Silicon Valley-based spinal surgery company Baxano won FDA clearance for its iO-Tome device, which could help surgeons remove the facet joint rapidly and precisely during spinal fusion procedures.
Baxano’s iO-Tome system works with the company’s flagship device, the iO-Flex suite of flexible surgical instruments, for patients that require spinal fusion.
The new instrument could help make surgery "simple, fast, safe and repeatable in all hands and could reduce the learning curve significantly,” Dr. Robert Isaacs, a North Carolina neurosurgeon, said on behalf of the company.
“The iO-Tome represents a tremendous step forward into the fusion market for Baxano,” president & CEO Tony Recupero said in prepared remarks. “The development of an efficient instrument that has the potential to save substantial OR time, provide reproducible results, and is compatible with emerging spinal fusion technologies further highlights the capabilities of our core ‘-inside-out-‘ technology platform.”
Baxano recently fended off rumors of harsh layoffs, telling MassDevice.com in July that online speculation about lackluster sales were an "exaggeration," that the company has "plenty of money."

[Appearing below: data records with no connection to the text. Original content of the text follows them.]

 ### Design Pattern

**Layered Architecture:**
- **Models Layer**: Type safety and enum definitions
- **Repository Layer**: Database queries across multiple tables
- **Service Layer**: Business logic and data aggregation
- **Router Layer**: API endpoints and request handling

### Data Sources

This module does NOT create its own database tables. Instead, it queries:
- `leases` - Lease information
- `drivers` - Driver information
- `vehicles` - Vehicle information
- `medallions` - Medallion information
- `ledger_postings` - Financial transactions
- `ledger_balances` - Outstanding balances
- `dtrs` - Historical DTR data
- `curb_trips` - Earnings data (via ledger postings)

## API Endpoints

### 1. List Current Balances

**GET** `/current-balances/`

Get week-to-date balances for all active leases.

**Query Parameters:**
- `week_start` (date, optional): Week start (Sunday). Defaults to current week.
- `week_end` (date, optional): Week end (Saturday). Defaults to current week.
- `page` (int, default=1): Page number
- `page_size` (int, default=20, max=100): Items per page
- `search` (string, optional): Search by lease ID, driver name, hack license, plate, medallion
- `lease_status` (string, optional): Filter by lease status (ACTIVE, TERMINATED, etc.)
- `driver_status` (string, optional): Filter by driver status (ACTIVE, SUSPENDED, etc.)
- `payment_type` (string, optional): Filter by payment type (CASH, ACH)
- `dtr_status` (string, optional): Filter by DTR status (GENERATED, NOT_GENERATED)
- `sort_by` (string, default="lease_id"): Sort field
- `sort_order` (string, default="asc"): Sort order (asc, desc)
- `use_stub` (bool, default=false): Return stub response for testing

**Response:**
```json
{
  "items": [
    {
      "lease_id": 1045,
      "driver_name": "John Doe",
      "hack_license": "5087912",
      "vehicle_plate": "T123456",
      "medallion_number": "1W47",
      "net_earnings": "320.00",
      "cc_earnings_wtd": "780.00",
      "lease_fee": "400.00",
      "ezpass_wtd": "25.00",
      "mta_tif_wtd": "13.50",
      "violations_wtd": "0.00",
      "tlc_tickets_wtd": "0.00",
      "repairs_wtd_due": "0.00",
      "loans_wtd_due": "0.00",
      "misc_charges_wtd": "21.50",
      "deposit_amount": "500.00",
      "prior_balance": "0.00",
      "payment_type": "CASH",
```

A report on "The Spine Blogger," which bills itself as "the people’s blog site where news, ideas, job opportunities and what’s been heard on the street can be discussed in a professional manner," reported over the summer that Baxano had let go of 20% of its workforce due to "inadequate funding and sales" and that the company was "potentially in the initially [sic] stages of a shutdown," as verified by the site’s "sources on the Street."
"That’s not true at all," Baxano marketing vice president Amie Borgstrom told MassDevice.com at the time. "I’m not sure where that came from."